I bring up the apple tree because for the past few seasons it has been robbing the outer edge of our vegetable garden of nutrients. The crops that are in that particular space have a poor yield and simply look to be in poor condition. We have tried to beef up the soil, which is really only feeding the tree, so we decided it was time to go in a new direction.
Last year towards the end of summer, maybe even in the early weeks of fall, my daughter helped me build our first raised bed for the garden. In our cellar when we moved in were some untreated boards sitting in the corner, since we are always trying to recycle and reuse we thought this would be the perfect experiment. Our house was the first house built on the street in the early 1920’s and the basement is an old stone foundation so it gets a bit damp down there. The boards were a little damp but for the most part in really great shape considering where they had been kept for who knows how long. We took the boards outside and let them dry in the sun for a day or two and then of course it rained. So after a few more days of drying out we went to town. We put on some cheap mask and we began by sanding the boards down, partly to get all the dirt off of the boards but also to smooth them down as much as possible so that in the future we could touch them while they were in the garden and not risk injury. Afterwards we measured the garden space available and cut the boards accordingly. No power tools here just sweat and more sweat. When it was all said and done the bed was about 7 inches high and was 3 feet wide by 6 feet long.

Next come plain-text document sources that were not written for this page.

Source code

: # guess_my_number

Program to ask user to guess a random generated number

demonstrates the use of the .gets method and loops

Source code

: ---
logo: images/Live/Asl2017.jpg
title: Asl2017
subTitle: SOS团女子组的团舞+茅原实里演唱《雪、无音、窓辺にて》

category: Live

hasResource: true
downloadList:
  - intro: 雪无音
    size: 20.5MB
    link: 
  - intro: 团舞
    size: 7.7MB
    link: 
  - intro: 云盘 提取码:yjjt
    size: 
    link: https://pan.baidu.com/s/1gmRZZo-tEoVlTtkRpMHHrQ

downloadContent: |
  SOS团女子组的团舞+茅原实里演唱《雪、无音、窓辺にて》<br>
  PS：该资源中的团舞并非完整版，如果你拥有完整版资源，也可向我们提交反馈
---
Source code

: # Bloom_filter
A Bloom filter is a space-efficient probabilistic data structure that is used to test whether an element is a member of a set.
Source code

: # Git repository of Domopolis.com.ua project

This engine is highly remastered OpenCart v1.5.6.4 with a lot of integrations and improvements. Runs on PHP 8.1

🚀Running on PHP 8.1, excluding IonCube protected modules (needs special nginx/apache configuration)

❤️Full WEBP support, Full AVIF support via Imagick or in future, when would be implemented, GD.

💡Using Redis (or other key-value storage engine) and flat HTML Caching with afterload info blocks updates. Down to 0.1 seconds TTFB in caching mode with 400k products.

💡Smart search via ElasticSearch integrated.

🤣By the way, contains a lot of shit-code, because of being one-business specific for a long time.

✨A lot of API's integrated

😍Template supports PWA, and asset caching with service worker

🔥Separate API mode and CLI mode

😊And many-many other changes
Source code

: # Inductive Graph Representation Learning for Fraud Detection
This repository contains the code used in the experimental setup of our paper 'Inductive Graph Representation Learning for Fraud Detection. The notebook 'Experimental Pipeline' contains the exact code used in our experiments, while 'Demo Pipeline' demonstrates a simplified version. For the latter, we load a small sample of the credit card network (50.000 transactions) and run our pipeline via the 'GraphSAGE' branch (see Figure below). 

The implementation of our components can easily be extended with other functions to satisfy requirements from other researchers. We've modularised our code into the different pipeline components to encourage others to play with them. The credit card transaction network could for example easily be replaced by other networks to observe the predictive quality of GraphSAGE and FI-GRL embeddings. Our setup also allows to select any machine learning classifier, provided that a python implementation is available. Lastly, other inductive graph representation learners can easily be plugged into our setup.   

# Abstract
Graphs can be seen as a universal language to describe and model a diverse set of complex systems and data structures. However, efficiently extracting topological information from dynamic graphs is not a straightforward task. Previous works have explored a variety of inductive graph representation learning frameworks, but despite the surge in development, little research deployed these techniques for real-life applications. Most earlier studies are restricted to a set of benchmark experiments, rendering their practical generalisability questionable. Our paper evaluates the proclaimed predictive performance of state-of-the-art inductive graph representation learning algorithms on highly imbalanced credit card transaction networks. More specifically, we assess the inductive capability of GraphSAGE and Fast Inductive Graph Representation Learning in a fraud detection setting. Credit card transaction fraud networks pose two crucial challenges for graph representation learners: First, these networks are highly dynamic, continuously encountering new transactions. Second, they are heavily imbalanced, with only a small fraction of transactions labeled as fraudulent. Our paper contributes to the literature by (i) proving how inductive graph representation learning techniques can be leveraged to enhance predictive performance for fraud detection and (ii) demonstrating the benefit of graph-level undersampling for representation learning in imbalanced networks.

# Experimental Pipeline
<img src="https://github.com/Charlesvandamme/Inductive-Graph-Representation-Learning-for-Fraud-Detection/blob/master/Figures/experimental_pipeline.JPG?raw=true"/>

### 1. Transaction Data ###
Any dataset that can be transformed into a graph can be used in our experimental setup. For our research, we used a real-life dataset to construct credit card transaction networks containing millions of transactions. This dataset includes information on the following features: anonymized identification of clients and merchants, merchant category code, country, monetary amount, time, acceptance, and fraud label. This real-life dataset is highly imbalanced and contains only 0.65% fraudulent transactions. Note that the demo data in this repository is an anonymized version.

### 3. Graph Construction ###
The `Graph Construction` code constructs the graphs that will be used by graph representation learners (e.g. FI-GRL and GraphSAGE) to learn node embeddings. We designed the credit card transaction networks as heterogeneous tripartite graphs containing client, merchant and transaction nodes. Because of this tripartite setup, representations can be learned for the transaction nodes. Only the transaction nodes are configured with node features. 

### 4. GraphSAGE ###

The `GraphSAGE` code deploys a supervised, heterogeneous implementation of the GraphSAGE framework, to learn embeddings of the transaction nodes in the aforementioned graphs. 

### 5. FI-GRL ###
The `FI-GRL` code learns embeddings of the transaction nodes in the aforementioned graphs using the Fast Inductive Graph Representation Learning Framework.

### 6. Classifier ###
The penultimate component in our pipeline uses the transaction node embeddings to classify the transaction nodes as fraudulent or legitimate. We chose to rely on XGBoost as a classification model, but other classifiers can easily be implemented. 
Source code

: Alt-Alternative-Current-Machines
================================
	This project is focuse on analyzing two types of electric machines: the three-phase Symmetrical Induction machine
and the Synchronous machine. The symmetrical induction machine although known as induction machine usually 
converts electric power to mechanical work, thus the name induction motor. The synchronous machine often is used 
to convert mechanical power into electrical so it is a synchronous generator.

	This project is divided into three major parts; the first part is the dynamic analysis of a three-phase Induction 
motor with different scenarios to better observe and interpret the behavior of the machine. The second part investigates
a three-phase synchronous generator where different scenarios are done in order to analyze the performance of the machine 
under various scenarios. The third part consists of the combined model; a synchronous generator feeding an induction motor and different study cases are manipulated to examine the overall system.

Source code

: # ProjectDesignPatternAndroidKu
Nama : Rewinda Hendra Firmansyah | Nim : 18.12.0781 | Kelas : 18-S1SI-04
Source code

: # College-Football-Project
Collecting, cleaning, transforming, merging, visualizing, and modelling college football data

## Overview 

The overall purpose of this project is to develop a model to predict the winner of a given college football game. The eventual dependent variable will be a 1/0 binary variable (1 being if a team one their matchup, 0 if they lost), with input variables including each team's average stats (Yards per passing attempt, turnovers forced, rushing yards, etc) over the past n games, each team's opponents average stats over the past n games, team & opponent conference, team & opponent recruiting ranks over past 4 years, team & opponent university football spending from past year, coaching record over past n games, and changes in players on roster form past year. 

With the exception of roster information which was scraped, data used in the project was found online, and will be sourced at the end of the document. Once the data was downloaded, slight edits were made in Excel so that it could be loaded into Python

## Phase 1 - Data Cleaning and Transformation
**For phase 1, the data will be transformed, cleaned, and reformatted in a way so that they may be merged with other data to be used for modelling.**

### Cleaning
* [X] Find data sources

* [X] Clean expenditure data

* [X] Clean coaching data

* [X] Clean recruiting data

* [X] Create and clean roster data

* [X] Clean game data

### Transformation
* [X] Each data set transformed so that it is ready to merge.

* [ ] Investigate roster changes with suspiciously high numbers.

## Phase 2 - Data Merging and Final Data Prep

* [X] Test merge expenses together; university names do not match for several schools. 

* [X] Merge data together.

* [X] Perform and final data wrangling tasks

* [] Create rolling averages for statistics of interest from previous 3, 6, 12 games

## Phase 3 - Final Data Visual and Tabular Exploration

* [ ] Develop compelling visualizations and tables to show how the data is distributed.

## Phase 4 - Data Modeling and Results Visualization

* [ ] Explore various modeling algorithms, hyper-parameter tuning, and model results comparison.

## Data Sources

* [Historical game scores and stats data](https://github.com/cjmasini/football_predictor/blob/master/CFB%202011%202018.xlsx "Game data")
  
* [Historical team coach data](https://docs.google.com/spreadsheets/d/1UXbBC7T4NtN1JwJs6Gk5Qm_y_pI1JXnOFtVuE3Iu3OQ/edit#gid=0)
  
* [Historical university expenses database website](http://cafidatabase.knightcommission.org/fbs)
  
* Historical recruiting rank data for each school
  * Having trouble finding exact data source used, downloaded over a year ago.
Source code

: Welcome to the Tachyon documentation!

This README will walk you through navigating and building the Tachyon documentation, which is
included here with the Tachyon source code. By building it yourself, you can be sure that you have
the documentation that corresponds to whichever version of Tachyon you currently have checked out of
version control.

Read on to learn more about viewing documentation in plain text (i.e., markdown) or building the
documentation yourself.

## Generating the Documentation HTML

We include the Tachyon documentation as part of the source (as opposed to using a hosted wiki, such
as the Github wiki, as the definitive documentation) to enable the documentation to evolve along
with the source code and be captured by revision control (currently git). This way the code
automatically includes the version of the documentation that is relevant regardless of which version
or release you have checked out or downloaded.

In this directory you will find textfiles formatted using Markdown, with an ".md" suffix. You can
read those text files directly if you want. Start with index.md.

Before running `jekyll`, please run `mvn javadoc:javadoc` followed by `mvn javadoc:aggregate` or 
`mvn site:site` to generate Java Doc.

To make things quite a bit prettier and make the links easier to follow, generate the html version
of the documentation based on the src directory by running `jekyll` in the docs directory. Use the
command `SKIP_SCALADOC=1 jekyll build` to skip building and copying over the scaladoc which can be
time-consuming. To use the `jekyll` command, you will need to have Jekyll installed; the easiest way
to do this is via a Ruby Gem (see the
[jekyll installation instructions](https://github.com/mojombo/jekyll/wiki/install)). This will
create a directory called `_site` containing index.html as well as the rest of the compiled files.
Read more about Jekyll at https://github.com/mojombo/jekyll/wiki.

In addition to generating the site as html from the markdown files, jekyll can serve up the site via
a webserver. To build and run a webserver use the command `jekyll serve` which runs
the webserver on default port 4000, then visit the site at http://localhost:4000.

Yesterday my children helped me prepare the bed for its first planting. We removed about 3 wheelbarrow loads of dirt from the garden and put it in it. We also had a couple of bags of organic garden soil from the store as well as a manure and hummus mixture. We then added some compost from our pile of black gold (a mixture of green kitchen scraps and unbleached paper) that has been fermenting for about 3 years now and for a little flavoring I added some bat guano and bone meal. We decided to plant lettuce seed in it after witnessing the success our friends had last year in their raised bed.
Now there are a number of benefits to raised bed gardening. Due to the above average soil you can grow a crop a bit closer together than you normally would and still get great production. It helps to conserve moisture in the soil and chokes out weed growth as well when the plants are closer to one another. If you are really motivated you can turn your raised bed into a cold frame and extent your growing season. Cold frames are an interesting idea worth looking into especially if you garden in the northern climates. Another benefit of raised beds is that you do not need to walk on the soil to reach the plants and this has an immediate impact on the root system of the plant. If you happen to be a little older or physically unable to bend over you could use a raised bed that is nearly waist high, this would allow you to pull up a chair and tend to your plants with little stress to your body. There is also something very attractive to the eye as well when a raised bed or multiple beds are placed in a proper location on ones lawn.
There are a number of resources online if you are interested in building a bed or if you prefer you can simply buy one premade a put it together upon arrival.